The standard employed bipolar voltage levels, typically ranging between ±3V and ±15V. This broader voltage range enhanced noise immunity by increasing the separation between logical 0 and 1 on the voltage scale, thereby extending the logical swing. Such a feature supported long-distance communication in environments with significant noise.
Due to its reliability and versatility, RS-232 is still used today, impacting many modern technologies. The data transmitted is primarily in the form of 8-bit words, making it suitable to use encoding scheme such as ASCII: with this approach each word transmitted over the connection represents a character. PCs were outfitted with multiple Communication ports capable of implementing RS-232: these ports were commonly called COM Ports.

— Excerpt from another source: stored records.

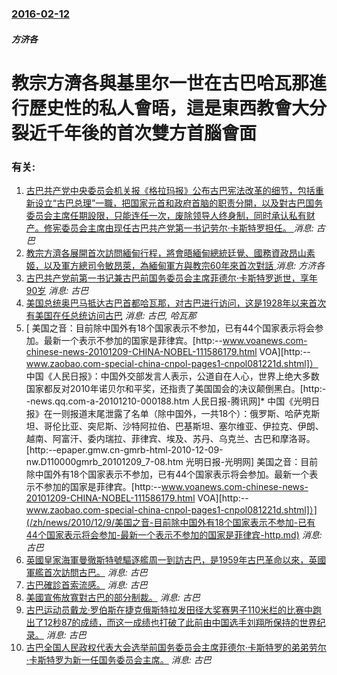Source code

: ### [2016-02-12](/news/2016/02/12/index.md)

##### 方济各
# 教宗方濟各與基里尔一世在古巴哈瓦那進行歷史性的私人會晤，這是東西教會大分裂近千年後的首次雙方首腦會面




### 有关:

1. [古巴共产党中央委员会机关报《格拉玛报》公布古巴宪法改革的细节，包括重新设立“古巴总理”一職，把国家元首和政府首脑的职责分開，以及對古巴国务委员会主席任期設限，只能连任一次，废除领导人终身制，同时承认私有财产。修宪委员会主席由现任古巴共产党第一书记劳尔·卡斯特罗担任。 ](/zh/news/2018/07/14/古巴共产党中央委员会机关报-格拉玛报-公布古巴宪法改革的细节-包括重新设立-古巴总理-一職-把国家元首和政府首脑的职责分.md) _消息: 古巴_
2. [教宗方濟各展開首次訪問緬甸行程，將會晤緬甸總統廷覺、國務資政昂山素姬，以及軍方總司令敏昂萊，為緬甸軍方與教宗60年來首次對話 ](/zh/news/2017/11/27/教宗方濟各展開首次訪問緬甸行程-將會晤緬甸總統廷覺-國務資政昂山素姬-以及軍方總司令敏昂萊-為緬甸軍方與教宗60年來首次.md) _消息: 方济各_
3. [古巴共产党前第一书记兼古巴前国务委员会主席菲德尔·卡斯特罗逝世，享年90岁](/zh/news/2016/11/25/古巴共产党前第一书记兼古巴前国务委员会主席菲德尔-卡斯特罗逝世-享年90岁.md) _消息: 古巴_
4. [美国总统奥巴马抵达古巴首都哈瓦那，对古巴进行访问，这是1928年以来首次有美国在任总统访问古巴](/zh/news/2016/03/20/美国总统奥巴马抵达古巴首都哈瓦那-对古巴进行访问-这是1928年以来首次有美国在任总统访问古巴.md) _消息: 古巴, 哈瓦那_
5. [ 美国之音：目前除中国外有18个国家表示不参加，已有44个国家表示将会参加。最新一个表示不参加的国家是菲律宾。[http:--www.voanews.com-chinese-news-20101209-CHINA-NOBEL-111586179.html VOA][http:--www.zaobao.com-special-china-cnpol-pages1-cnpol081221d.shtml]） 中国《人民日报》：中国外交部发言人表示，公道自在人心，世界上绝大多数国家都反对2010年诺贝尔和平奖，还指责了美国国会的决议颠倒黑白。[http:--news.qq.com-a-20101210-000188.htm 人民日报-腾讯网]* 中国《光明日报》在一则报道末尾泄露了名单（除中国外，一共18个）：俄罗斯、哈萨克斯坦、哥伦比亚、突尼斯、沙特阿拉伯、巴基斯坦、塞尔维亚、伊拉克、伊朗、越南、阿富汗、委内瑞拉、菲律宾、埃及、苏丹、乌克兰、古巴和摩洛哥。[http:--epaper.gmw.cn-gmrb-html-2010-12-09-nw.D110000gmrb_20101209_7-08.htm 光明日报-光明网] 美国之音：目前除中国外有18个国家表示不参加，已有44个国家表示将会参加。最新一个表示不参加的国家是菲律宾。[http:--www.voanews.com-chinese-news-20101209-CHINA-NOBEL-111586179.html VOA][http:--www.zaobao.com-special-china-cnpol-pages1-cnpol081221d.shtml]）](/zh/news/2010/12/9/美国之音-目前除中国外有18个国家表示不参加-已有44个国家表示将会参加-最新一个表示不参加的国家是菲律宾-http.md) _消息: 古巴_
6. [ 英國皇家海軍曼徹斯特號驅逐艦周一到訪古巴，是1959年古巴革命以來，英國軍艦首次訪問古巴。](/zh/news/2010/11/15/英國皇家海軍曼徹斯特號驅逐艦周一到訪古巴-是1959年古巴革命以來-英國軍艦首次訪問古巴.md) _消息: 古巴_
7. [古巴確診首索流感。](/zh/news/2009/05/11/古巴確診首索流感.md) _消息: 古巴_
8. [美國宣佈放寬對古巴的部分制裁。](/zh/news/2009/04/13/美國宣佈放寬對古巴的部分制裁.md) _消息: 古巴_
9. [古巴运动员戴龙·罗伯斯在捷克俄斯特拉发田径大奖赛男子110米栏的比赛中跑出了12秒87的成绩，而这一成绩也打破了此前由中国选手刘翔所保持的世界纪录。](/zh/news/2008/06/12/古巴运动员戴龙-罗伯斯在捷克俄斯特拉发田径大奖赛男子110米栏的比赛中跑出了12秒87的成绩-而这一成绩也打破了此前由中.md) _消息: 古巴_
10. [古巴全国人民政权代表大会选举前国务委员会主席菲德尔·卡斯特罗的弟弟劳尔·卡斯特罗为新一任国务委员会主席。](/zh/news/2008/02/24/古巴全国人民政权代表大会选举前国务委员会主席菲德尔-卡斯特罗的弟弟劳尔-卡斯特罗为新一任国务委员会主席.md) _消息: 古巴_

RS-232 is closely linked to the world of Terminals. Originally, terminals were tangible devices such as typewriters or teleprinters, enabling users to interact with computers. Over time, software that mimicked these physical terminals, dubbed Terminal Emulators, gained popularity. In the ’80s, these terminals were ubiquitous, and many graphical user interfaces were crafted on terminals using ASCII characters—just don’t expect the refresh rate of a modern WebApp.
RS-232 is also closely related to the concept of terminals. Initially, terminals were physical devices like typewriters or teleprinters that facilitated user interaction with computers. Over time, software that mimicked these physical terminals, dubbed Terminal Emulators, gained popularity. In the ’80s, terminals were everywhere, and lots of computer screens were made using ASCII characters. Cool stuff, just don’t expect the lightning-fast refresh rates of today’s WebApps, think more “snail mail” speed! Terminals are still popular nowadays with examples including Putty and Realterm.
Despite being gradually overtaken by more advanced standards such as Universal Serial Bus (USB) and TCP/IP, RS-232 continues to have a significant presence in the industry. The standard was so prevalent that it had to be considered during the introduction of USB. To ensure a smooth transition and avoid disruption, the consortium developed a USB class specifically designed to maintain backward compatibility with RS-232. This class, known as the Communication Device Class (abbreviated as USB CDC), allows USB devices to be recognized as Virtual COM ports on PCs. With the modern computer shifting from COM port towards USB it became evident the necessity for UART to USB hardware bridges to allow PCs to interface to old devices, driving the success of companies like FTDI.
In the context of RS-232, the UART served as a hardware peripheral designed to implement the communication scheme. Initially, a UART was a standalone chip mounted on the PCBs of larger systems. Nowadays, UARTs are integrated as peripherals within microcontrollers. Although most characteristics have remained consistent, a significant change over time has been the shift in voltage levels. Microcontroller UARTs typically encode bits using unipolar levels, ranging from 0 to 3.3V. Despite these changes, the protocol continues to be used for data exchange between devices in an 8-bit format.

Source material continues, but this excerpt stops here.